Set down, please, exactly the lines below that run from the line with "- **An toàn" to the line with "Xem so sánh", both lines included.

++++++

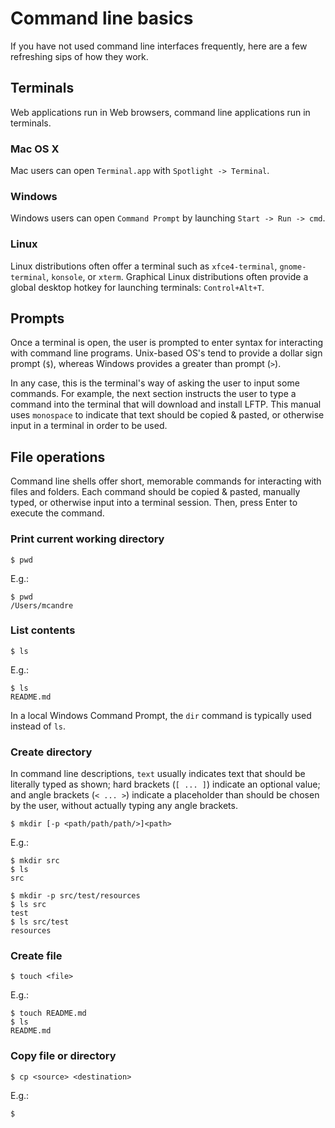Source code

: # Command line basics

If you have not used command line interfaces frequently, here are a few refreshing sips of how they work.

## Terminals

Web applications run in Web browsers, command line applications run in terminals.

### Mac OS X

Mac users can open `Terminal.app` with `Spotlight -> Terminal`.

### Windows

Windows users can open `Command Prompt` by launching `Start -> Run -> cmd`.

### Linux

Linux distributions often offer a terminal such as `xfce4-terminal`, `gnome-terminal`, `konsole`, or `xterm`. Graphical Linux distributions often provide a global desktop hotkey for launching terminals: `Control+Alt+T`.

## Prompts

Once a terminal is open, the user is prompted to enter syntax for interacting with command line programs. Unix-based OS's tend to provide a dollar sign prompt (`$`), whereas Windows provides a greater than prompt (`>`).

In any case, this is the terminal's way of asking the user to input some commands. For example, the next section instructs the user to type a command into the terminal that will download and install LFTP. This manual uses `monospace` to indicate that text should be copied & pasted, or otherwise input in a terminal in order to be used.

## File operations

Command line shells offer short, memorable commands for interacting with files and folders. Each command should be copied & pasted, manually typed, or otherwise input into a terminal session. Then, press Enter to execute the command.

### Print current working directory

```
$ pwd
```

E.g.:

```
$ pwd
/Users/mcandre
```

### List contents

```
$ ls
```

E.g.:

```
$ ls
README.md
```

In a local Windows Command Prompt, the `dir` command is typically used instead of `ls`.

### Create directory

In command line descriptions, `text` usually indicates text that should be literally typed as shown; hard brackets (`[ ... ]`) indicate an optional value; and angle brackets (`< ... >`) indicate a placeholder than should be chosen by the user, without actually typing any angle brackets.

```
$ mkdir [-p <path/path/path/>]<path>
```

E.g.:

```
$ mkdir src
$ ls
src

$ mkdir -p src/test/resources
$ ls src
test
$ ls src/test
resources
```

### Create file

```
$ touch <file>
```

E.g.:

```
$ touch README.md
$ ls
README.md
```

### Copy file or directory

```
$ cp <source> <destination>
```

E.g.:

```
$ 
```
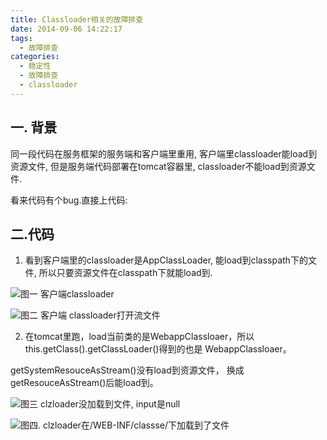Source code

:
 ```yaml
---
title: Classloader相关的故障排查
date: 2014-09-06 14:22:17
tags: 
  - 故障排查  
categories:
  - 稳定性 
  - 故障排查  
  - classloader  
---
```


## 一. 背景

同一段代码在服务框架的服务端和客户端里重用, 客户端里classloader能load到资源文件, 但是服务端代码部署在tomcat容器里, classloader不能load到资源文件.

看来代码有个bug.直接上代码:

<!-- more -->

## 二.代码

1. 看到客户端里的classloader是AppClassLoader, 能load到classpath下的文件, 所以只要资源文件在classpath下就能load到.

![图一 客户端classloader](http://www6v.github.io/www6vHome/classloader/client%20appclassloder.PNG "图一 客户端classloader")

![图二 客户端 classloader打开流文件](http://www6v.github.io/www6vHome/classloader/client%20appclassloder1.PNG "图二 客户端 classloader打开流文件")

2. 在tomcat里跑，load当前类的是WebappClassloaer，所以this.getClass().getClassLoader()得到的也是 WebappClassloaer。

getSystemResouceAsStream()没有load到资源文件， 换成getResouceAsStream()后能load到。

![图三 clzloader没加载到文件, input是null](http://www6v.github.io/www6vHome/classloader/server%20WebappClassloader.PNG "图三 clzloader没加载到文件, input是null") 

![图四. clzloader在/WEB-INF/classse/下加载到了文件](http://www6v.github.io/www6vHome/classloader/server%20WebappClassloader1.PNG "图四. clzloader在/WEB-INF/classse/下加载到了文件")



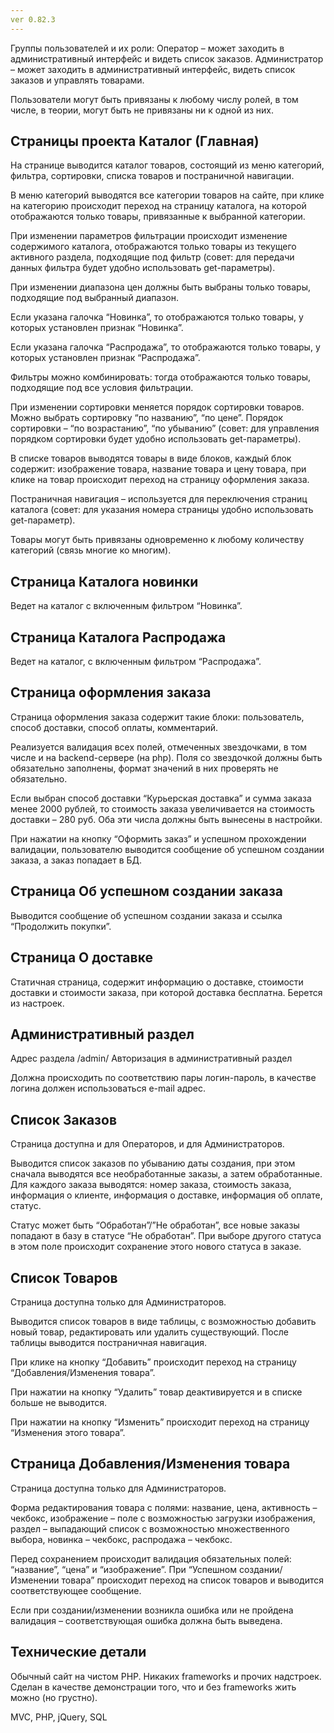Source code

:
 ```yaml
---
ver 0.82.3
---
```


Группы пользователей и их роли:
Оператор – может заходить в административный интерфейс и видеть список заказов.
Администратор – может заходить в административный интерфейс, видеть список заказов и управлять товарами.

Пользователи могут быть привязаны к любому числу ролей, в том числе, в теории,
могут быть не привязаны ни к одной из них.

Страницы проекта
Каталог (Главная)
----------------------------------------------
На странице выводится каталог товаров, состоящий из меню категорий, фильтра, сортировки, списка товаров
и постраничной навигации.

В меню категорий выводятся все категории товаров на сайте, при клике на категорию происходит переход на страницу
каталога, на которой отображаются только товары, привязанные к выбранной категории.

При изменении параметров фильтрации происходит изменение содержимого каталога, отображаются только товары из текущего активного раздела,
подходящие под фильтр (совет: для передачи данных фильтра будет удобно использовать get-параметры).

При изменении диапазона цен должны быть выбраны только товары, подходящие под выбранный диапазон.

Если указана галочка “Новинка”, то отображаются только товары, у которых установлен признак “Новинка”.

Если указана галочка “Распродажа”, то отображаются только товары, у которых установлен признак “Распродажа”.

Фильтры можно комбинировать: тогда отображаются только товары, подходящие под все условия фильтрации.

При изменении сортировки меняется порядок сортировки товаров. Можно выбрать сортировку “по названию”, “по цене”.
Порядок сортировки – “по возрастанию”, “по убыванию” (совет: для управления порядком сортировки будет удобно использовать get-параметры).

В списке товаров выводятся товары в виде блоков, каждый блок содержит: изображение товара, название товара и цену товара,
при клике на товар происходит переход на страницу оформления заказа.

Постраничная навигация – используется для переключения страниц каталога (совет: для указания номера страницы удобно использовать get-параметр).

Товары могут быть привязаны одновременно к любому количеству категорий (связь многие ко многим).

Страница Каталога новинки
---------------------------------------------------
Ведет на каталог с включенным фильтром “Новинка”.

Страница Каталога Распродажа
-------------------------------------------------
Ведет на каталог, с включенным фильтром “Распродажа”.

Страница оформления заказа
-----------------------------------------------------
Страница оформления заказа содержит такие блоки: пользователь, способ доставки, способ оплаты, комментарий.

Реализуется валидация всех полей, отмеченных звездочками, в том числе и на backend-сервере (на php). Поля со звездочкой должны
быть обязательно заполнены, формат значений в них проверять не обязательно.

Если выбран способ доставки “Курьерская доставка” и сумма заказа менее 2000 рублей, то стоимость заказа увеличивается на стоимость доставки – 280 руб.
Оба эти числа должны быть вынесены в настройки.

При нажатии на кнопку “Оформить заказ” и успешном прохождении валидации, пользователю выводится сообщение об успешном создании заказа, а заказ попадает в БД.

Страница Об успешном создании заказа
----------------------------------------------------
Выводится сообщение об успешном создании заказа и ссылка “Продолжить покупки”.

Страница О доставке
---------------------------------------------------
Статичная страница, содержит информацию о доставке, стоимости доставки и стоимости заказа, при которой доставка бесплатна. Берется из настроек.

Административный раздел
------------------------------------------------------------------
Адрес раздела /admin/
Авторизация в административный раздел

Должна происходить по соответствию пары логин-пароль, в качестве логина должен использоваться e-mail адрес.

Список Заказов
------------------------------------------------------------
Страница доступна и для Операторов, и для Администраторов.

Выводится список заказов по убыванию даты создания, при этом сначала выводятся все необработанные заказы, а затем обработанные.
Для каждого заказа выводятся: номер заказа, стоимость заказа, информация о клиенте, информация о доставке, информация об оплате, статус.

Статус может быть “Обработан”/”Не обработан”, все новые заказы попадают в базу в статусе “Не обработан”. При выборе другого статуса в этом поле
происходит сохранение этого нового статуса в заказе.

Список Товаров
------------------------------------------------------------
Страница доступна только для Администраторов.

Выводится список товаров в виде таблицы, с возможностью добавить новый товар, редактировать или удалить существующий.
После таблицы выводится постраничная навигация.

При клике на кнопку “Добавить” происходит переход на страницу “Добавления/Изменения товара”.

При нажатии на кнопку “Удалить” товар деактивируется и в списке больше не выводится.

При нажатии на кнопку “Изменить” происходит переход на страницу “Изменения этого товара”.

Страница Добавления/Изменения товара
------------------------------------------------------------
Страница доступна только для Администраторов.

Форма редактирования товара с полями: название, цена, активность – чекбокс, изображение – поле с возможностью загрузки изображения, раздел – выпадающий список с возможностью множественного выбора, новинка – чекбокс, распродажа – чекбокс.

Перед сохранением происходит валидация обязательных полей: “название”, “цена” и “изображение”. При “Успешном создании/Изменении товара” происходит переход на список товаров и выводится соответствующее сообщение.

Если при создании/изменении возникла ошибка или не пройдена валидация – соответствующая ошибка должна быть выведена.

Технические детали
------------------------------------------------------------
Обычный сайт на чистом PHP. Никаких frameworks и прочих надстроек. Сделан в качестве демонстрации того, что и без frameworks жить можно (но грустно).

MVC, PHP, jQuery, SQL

++++++

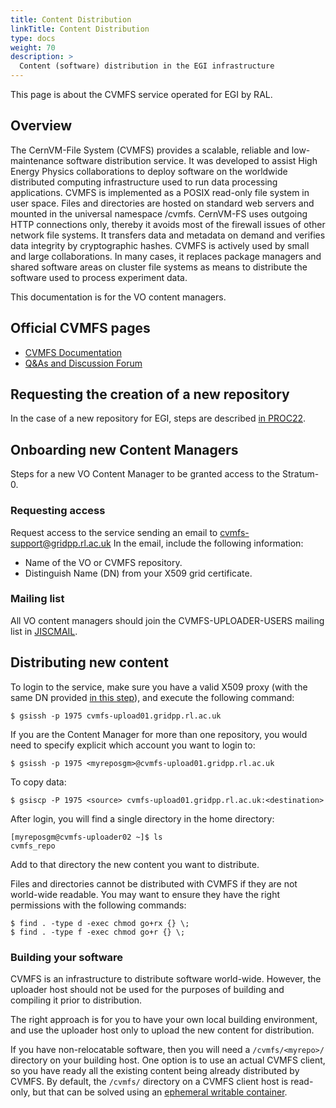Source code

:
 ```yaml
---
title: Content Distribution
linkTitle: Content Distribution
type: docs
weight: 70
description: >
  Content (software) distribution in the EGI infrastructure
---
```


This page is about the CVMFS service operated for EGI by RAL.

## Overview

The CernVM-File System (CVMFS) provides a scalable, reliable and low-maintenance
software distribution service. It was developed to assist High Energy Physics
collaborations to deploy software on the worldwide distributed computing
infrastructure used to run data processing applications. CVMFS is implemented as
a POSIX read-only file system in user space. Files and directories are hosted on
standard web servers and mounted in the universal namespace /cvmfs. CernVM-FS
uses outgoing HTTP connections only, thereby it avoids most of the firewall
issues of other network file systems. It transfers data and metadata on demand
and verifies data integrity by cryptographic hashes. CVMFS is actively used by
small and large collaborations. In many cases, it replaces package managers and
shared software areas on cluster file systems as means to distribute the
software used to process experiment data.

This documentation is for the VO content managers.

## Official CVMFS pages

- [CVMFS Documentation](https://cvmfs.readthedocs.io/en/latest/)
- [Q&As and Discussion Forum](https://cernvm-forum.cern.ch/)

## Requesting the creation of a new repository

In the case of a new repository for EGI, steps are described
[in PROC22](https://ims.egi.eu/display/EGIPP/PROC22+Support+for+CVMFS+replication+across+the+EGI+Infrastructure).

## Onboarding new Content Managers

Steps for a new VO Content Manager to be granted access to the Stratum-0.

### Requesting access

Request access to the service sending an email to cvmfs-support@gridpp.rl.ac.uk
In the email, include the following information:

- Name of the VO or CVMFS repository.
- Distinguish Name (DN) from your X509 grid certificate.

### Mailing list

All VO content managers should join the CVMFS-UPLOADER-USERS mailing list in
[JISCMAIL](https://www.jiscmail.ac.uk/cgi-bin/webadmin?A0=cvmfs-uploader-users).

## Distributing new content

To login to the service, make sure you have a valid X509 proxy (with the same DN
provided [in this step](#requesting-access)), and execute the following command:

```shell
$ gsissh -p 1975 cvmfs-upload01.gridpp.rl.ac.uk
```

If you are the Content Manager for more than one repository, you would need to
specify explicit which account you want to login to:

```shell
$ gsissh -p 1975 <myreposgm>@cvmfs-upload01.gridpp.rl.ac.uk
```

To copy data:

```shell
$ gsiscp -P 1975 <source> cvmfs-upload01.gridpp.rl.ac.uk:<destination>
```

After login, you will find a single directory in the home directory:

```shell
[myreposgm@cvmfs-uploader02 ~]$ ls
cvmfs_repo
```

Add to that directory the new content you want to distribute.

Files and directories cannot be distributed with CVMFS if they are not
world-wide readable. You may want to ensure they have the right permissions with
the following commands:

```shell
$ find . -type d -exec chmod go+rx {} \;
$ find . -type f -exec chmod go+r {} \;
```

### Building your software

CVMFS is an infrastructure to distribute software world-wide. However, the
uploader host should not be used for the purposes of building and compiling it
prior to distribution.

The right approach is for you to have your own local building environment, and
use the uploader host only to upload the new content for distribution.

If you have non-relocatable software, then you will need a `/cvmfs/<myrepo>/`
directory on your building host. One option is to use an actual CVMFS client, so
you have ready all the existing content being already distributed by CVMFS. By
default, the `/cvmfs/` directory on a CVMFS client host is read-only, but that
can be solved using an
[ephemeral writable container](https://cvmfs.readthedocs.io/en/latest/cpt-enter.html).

++++++

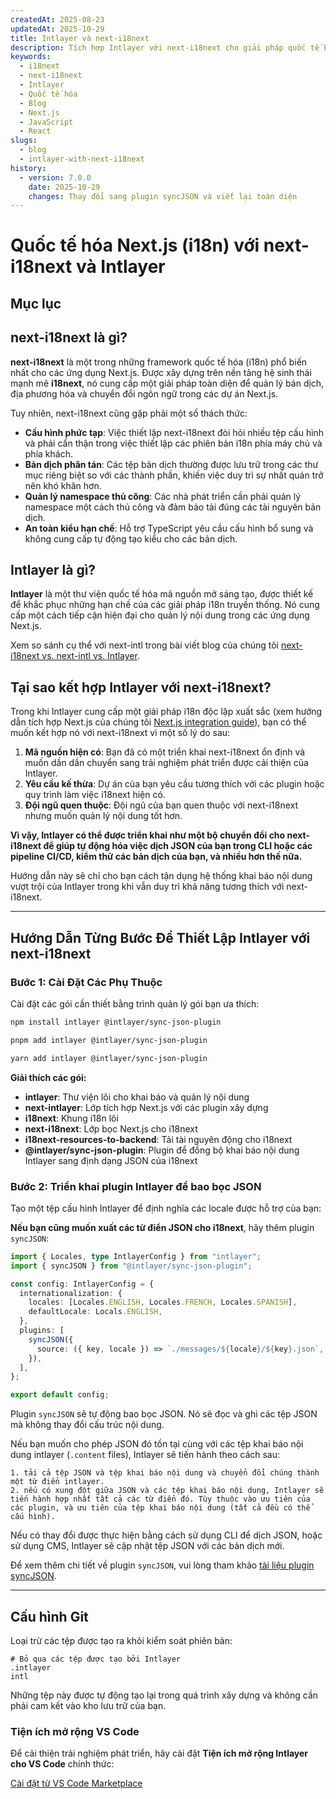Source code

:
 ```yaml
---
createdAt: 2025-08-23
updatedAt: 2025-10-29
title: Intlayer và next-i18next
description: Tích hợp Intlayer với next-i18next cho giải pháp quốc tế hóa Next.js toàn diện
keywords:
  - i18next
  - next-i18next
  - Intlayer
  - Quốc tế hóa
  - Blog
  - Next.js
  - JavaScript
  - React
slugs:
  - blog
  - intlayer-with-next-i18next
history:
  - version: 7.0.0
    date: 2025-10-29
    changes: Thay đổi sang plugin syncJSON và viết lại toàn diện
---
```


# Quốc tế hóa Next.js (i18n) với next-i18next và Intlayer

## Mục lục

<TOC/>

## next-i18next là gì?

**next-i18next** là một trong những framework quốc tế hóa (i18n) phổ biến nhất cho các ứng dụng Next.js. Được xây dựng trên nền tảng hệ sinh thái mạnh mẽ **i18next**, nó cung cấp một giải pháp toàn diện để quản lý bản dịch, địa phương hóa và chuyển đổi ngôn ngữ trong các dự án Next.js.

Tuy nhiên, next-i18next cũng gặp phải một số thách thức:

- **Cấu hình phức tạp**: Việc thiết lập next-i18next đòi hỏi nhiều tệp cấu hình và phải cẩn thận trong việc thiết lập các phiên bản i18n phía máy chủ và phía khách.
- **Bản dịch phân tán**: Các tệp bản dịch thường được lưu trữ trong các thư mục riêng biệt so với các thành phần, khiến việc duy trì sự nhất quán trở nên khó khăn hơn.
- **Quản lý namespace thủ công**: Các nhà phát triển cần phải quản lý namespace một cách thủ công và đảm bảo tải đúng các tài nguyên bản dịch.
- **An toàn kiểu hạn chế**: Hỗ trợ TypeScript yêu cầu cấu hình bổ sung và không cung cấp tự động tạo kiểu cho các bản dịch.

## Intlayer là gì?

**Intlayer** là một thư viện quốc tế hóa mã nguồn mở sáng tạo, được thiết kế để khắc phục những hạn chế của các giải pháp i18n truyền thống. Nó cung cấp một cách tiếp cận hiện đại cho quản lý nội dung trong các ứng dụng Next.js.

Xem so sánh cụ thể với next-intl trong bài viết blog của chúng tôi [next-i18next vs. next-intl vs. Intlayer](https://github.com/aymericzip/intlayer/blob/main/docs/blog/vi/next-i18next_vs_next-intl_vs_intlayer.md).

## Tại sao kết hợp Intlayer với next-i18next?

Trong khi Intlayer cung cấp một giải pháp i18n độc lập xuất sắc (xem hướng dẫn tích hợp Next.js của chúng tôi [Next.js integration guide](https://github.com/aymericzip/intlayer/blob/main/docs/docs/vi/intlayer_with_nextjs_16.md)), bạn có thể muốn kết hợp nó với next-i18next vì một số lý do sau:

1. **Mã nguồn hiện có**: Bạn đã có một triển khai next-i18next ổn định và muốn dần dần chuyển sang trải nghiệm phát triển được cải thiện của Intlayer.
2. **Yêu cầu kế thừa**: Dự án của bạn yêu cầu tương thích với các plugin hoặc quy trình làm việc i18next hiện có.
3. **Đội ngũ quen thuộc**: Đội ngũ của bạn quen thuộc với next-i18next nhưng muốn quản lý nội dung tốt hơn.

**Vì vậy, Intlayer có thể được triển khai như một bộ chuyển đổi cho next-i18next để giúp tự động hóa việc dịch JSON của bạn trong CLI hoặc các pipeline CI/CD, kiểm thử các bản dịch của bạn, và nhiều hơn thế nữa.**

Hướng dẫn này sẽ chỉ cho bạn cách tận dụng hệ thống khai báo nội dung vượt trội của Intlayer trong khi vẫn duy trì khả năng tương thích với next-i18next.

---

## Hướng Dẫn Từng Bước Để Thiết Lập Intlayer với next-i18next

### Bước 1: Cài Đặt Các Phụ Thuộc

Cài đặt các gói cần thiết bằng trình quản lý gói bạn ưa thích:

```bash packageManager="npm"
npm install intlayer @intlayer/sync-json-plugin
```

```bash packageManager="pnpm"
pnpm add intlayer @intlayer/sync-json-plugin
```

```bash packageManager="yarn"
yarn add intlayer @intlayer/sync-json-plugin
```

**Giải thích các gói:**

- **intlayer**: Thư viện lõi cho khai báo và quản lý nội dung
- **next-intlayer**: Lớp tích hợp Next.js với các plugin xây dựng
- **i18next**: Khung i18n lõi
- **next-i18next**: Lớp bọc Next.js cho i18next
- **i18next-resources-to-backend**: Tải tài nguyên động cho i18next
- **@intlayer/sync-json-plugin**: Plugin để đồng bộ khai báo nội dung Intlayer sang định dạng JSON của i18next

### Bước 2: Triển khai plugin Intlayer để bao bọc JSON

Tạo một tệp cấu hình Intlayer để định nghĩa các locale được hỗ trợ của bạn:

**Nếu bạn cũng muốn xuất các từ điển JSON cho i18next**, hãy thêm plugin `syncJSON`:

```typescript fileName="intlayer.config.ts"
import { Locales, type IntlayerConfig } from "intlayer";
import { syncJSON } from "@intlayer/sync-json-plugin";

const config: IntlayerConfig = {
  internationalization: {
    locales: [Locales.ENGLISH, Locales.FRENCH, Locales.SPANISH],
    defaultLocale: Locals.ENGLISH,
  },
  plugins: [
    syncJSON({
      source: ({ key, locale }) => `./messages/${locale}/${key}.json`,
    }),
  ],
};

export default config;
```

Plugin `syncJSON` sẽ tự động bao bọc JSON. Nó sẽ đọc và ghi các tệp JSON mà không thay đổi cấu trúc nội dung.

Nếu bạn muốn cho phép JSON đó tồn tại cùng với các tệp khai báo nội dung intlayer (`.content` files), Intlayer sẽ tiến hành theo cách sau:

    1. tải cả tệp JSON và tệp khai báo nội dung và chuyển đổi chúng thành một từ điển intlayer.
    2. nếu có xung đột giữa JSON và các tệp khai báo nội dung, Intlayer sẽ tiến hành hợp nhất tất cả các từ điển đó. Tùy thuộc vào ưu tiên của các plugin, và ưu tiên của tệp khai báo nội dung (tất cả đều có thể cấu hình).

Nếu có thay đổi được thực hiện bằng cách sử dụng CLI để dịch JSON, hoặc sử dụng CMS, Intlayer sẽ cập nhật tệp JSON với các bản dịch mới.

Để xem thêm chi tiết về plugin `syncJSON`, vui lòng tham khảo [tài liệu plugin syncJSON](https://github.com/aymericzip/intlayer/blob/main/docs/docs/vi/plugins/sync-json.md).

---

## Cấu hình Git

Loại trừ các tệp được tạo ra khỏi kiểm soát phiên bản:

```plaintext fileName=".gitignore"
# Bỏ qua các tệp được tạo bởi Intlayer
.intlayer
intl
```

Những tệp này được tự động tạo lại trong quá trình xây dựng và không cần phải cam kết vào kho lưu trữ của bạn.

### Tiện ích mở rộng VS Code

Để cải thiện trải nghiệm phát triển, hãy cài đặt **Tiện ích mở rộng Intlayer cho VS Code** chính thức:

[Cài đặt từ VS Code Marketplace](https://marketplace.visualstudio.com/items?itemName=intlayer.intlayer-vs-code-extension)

++++++

## Result below
- **An toàn kiểu hạn chế**: Hỗ trợ TypeScript yêu cầu cấu hình bổ sung và không cung cấp tự động tạo kiểu cho các bản dịch.

## Intlayer là gì?

**Intlayer** là một thư viện quốc tế hóa mã nguồn mở sáng tạo, được thiết kế để khắc phục những hạn chế của các giải pháp i18n truyền thống. Nó cung cấp một cách tiếp cận hiện đại cho quản lý nội dung trong các ứng dụng Next.js.

Xem so sánh cụ thể với next-intl trong bài viết blog của chúng tôi [next-i18next vs. next-intl vs. Intlayer](https://github.com/aymericzip/intlayer/blob/main/docs/blog/vi/next-i18next_vs_next-intl_vs_intlayer.md).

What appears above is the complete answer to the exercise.